Lately, I’ve been really enjoying an excellent animated series on Youtube about Dungeons and Dragons called “Animated Spellbook” and I wanted to share this one particular video with readers (D&D players in particular):
The point of this video is that when you make a character in D&D, being super powerful or a perfect character gets boring pretty fast (and if someone insists on it anyway, are they trying to somehow compensate for something in real life…?). Having a character that is more flawed is memorable fun.
One of my first characters I played in Adventurer’s League, and still one of my favorites, was a female dark elf (drow) nature cleric from the infamous city of Menzoberranzan. I don’t normally play female characters, nor do I play drow, but I liked the backstory idea of her being a former priestess of Lloth who recanted and followed the goddess Eilistraee instead. The rest kind of wrote itself. It was a bit of an homage to the Drizzt Do’Urden character but with a twist.
Trouble is, from a 5th-edition rules standpoint, drow don’t make optimal clerics because of their default racial stats.1 So, my drow cleric would be off to a weaker start in AL-rules because the highest she could start with is 15 to Wisdom, rather than 16 like a wood elf. Further, because drow are from the Underdark, their sensitivity to light can occasionally cause major problems.
Even so, Gwynen Naïlo (link to her current character sheet) ended up being a very fun character. The lower Wisdom score didn’t affect things enough that I didn’t enjoy playing her, and being a drow, I leaned a bit into the role-playing side of being a loner even when they wanted to do some good in the world. For that reason, she leaned into the Nature domain more (being at one with the stars and nature, away from people).
I haven’t played her in a while but she’s still one of my highest level characters in Adventurer’s League, and I would happily play her again, and likely will when the pandemic is finally, FINALLY done.

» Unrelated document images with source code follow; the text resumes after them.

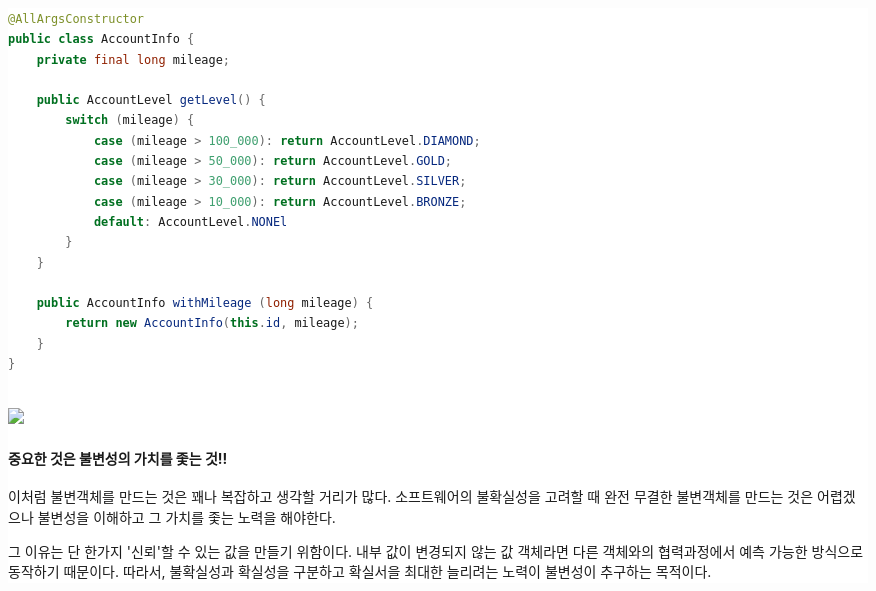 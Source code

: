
 ```java
@AllArgsConstructor
public class AccountInfo {
    private final long mileage;
    
    public AccountLevel getLevel() {
	    switch (mileage) {
	        case (mileage > 100_000): return AccountLevel.DIAMOND;
	        case (mileage > 50_000): return AccountLevel.GOLD;
	        case (mileage > 30_000): return AccountLevel.SILVER;
	        case (mileage > 10_000): return AccountLevel.BRONZE;
	        default: AccountLevel.NONEl
	    }
    }
    
    public AccountInfo withMileage (long mileage) {
        return new AccountInfo(this.id, mileage);
    }
}
```
<br>
<img src='https://github.com/user-attachments/assets/d4913bc9-9701-498c-9138-47df852a571c' width=700 />

#### 중요한 것은 불변성의 가치를 좇는 것!!

이처럼 불변객체를 만드는 것은 꽤나 복잡하고 생각할 거리가 많다.
소프트웨어의 불확실성을 고려할 때 완전 무결한 불변객체를 만드는 것은 어렵겠으나 불변성을 이해하고 그 가치를 좇는 노력을 해야한다.

그 이유는 단 한가지 '신뢰'할 수 있는 값을 만들기 위함이다.
내부 값이 변경되지 않는 값 객체라면 다른 객체와의 협력과정에서 예측 가능한 방식으로 동작하기 때문이다.
따라서, 불확실성과 확실성을 구분하고 확실서을 최대한 늘리려는 노력이 불변성이 추구하는 목적이다.
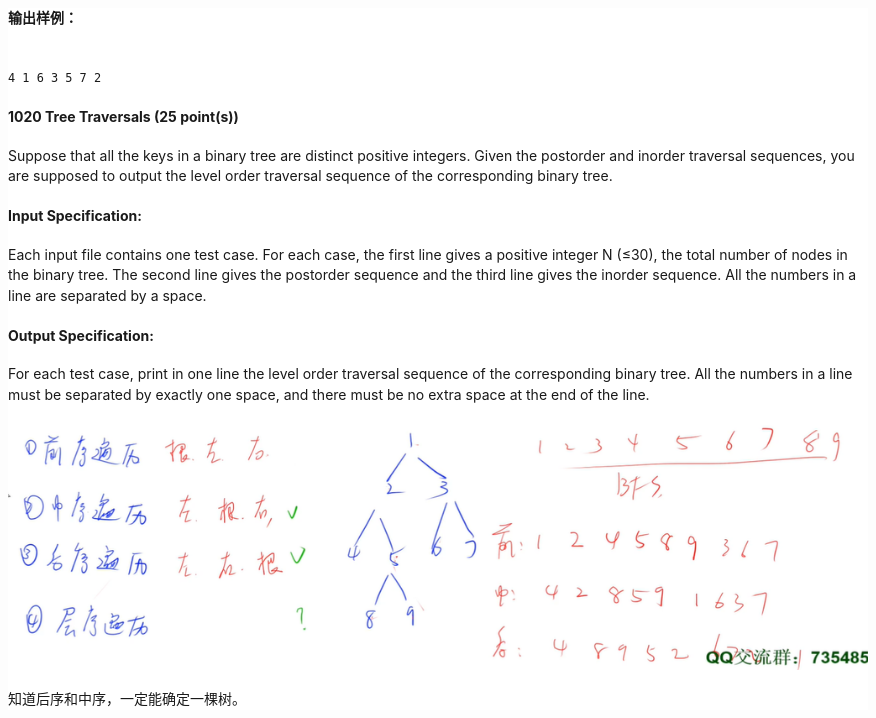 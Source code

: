 <h4>输出样例：</h4>

<pre><code>
4 1 6 3 5 7 2
</code></pre>

#### 1020 Tree Traversals (25 point(s))
Suppose that all the keys in a binary tree are distinct positive integers. Given the postorder and inorder traversal sequences, you are supposed to output the level order traversal sequence of the corresponding binary tree.

#### Input Specification:
Each input file contains one test case. For each case, the first line gives a positive integer N (≤30), the total number of nodes in the binary tree. The second line gives the postorder sequence and the third line gives the inorder sequence. All the numbers in a line are separated by a space.

#### Output Specification:
For each test case, print in one line the level order traversal sequence of the corresponding binary tree. All the numbers in a line must be separated by exactly one space, and there must be no extra space at the end of the line.

![](./images/2021081701.png)

知道后序和中序，一定能确定一棵树。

Stat-wise, she was average to slightly above average, but in terms of playability she was great. Further, just like my odd elf samurai character (one of my other favorites), it’s all about finding your own. I grew up with R.A. Salvatore’s dark elf books, and while I didn’t want to just make another “Drizzt clone”, I enjoyed having a character that still tapped into that mythos but also had something original to offer.
Also, in playing Gwynen, I made a few mistakes, like allocating a weapon I never use (Shillelagh has proven more than sufficient for me), and I took feat choices (such as Observant) that may not always be the best choices from a raw-stats standpoint, but they’ve fleshed out her character in fun ways.
And in the end, as the video shows, D&D is really all about having a good time than it is show-boating, although that can be fun too.
1 With the release of Tasha’s Cauldron of Everything in 2020, the cliche of Tolkien-style “racial stats” is less of a hindrance now and probably for the better. The old-school gamer in me still likes the old rules because they’re familiar like a well-worn blanket, but at the same time, I am happy that D&D is keeping up with the times (and frankly the world doesn’t revolve around me anyway). In any case, the character was made years before Tasha’s so that’s what I had to work with at that time.